The N782 protein binds to chromatin with the XRCC5/6 complex

To shed light on mechanisms involving N782, we carried out co-immunoprecipitations using an antibody to GFP and DNase-untreated cell lysates of keratinocytes transfected with pEGFP-N782. The immunoprecipitated sample was resolved by SDS-PAGE and stained with Coomassie blue (Fig. 2a left panel). It contained 2 protein bands in the range of 70–90 kDa besides EGFP-N782. The same protein bands were obtained from lysates of keratinocytes/pEGFP-KDM2A. However, the bands were weaker than those from keratinocytes/pEGFP-N782; and the band of EGFP-KDM2A itself was also weaker than that of EGFP-N782. Western blotting analysis of the similarly prepared sample also presented unbalanced-amount bands (EGFP-KDM2A < EGFP-N782) (Fig. 2a right panel).

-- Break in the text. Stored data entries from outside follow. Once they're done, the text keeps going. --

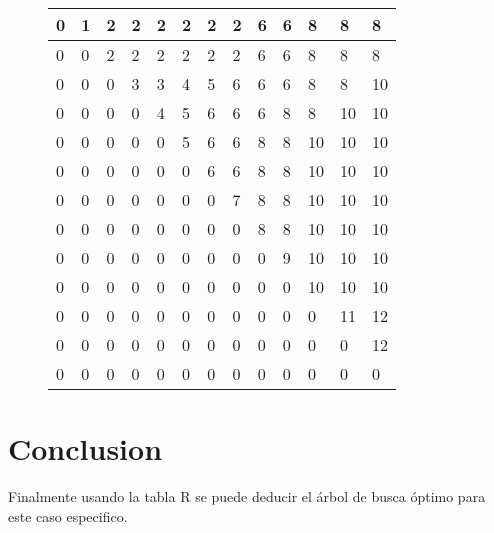 \documentclass{article}
\begin{document}
\centering 
\begin{figure}[H]
\label{my-label2}
\begin{tabular}{|l|l|l|l|l|l|l|l|l|l|l|l|l|}
\hline
0& 1& 2& 2& 2& 2& 2& 2& 6& 6& 8& 8& 8\\ \hline
0& 0& 2& 2& 2& 2& 2& 2& 6& 6& 8& 8& 8\\ \hline
0& 0& 0& 3& 3& 4& 5& 6& 6& 6& 8& 8& 10\\ \hline
0& 0& 0& 0& 4& 5& 6& 6& 6& 8& 8& 10& 10\\ \hline
0& 0& 0& 0& 0& 5& 6& 6& 8& 8& 10& 10& 10\\ \hline
0& 0& 0& 0& 0& 0& 6& 6& 8& 8& 10& 10& 10\\ \hline
0& 0& 0& 0& 0& 0& 0& 7& 8& 8& 10& 10& 10\\ \hline
0& 0& 0& 0& 0& 0& 0& 0& 8& 8& 10& 10& 10\\ \hline
0& 0& 0& 0& 0& 0& 0& 0& 0& 9& 10& 10& 10\\ \hline
0& 0& 0& 0& 0& 0& 0& 0& 0& 0& 10& 10& 10\\ \hline
0& 0& 0& 0& 0& 0& 0& 0& 0& 0& 0& 11& 12\\ \hline
0& 0& 0& 0& 0& 0& 0& 0& 0& 0& 0& 0& 12\\ \hline
0& 0& 0& 0& 0& 0& 0& 0& 0& 0& 0& 0& 0\\ \hline
\end{tabular}
\end{figure}
    
    

\section{Conclusion}
Finalmente usando la tabla R se puede deducir el árbol de busca óptimo para este caso especifico.
\end{document}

Therefore, we conjectured that lower yield of EGFP-KDM2 was derived from lower expression of the protein in keratinocytes, and turned our attention to KDM2A C-terminus that is not present in N782. Fusion of either the C-terminus (C387) with F-box and LRR or the C-terminus (C233) with LRR to EGFP strongly reduced green fluorescence in cells and also reduced immunoprecipitation yield of EGFP (Fig. 2a right panel). As F-box and LRR form the SCF (Skp1, Cullin, and F-box) ubiquitin-ligase complex21, the C-termini seem to have targeted either its own N-terminus (EGFP) or an unknown, but KDM2A-associated, activator. This result suggests that instability of KDM2A or lowered activators makes KDM2A ineffective in stimulating keratinocyte proliferation. Note that immunoprecipitates from keratinocytes/EGFP-N782 contained genomic DNA fragments (Fig. 2b). This means that immunoprecipitates contained proteins that interacted with N782 either directly or indirectly. Mass spectrometry of the precipitates from keratinocytes/pEGFP-N782 revealed that 70–90 kDa bands contained a pair of the X-ray repair cross-complementing protein 5/6 (XRCC5/6) complex (Fig. 2c red circle), various chaperones including HSPA5, HSPA8, and HSP90AA1, nuclear-envelope proteins LMNA (blue circle), and TMPO (blue circle) as the major proteins. The last 2 proteins indicate that N782 can bind to CGIs on boarders of lamina-associated domains (LAD)22. Although the immuneprecipitate also contained bands in the range of 12–14 kDa, we did not analyze them further to avoid complications resulting from small molecular mass chromatin proteins. Unlike previous reports14,23, neither E2F1 nor SUZ12 was found in the immunoprecipitate.

Figure 2
figure 2

Interaction of N782 with the XRCC5/6 complex. * Indicates EGFP tag. (a) Left panel shows proteins immunoprecipitated with a rabbit anti-GFP antibody (black circle) and co-immunoprecipitated proteins (arrow). It contains both rabbit IgG heavy chain (50 kD wide band) and the light chain (25 kD wide band) derived from the anti-GFP antibody. Right panel shows Western blots of immunoprecipitated EGFP-KDM2A, EGFP-N782, and EGFP-KDM2A C-termini. The proteins were detected by a combination of mouse anti-GFP (primary) and goat anti-mouse IgG. (b) Keratinocyte genomic DNA fragments co-immunoprecipitated with EGFP-N782 and EGFP. A marker (250 or 500 ng) or sample (5 μl) was applied to each well, respectively. (c) Mass spectrometry of proteins included in the 70–90 kDa protein bands [proteins from top to bottom, (XRCC5 and XRCC6 in red) and (TMPO and LMNA in blue)]. (d) Western blotting analysis of XRCC5 (arrow) co-immunoprecipitated with N782 or the mutants (circle): Δ = deletion, C = CXXC, J = JmjC, and P = PHD. (e) Binding of GST-CN, GST-PN, and GST-NLSR to 3-length IGFBPL1 baits. Full-length blots are presented in Supplementary Fig. S1. (f) Far Western blotting analysis of the interaction of KMD2A domains with XRCC5 and 6. Probe and protein dye are on the left; cross-reaction of antibody to an E. coli protein, > and <. Full-length blots are presented in Supplementary Fig. S2. (g) Amino acid sequence of CPN domains expressed in cells (CPN, 561V - R733; CN, 561V- T619 plus 676Y - R733; PN, 619T - R733; NLSR, 676Y - R733). Typically defined domains C (red) and P (violet), and the N (blue). We have defined N by deletion analysis (unpublished).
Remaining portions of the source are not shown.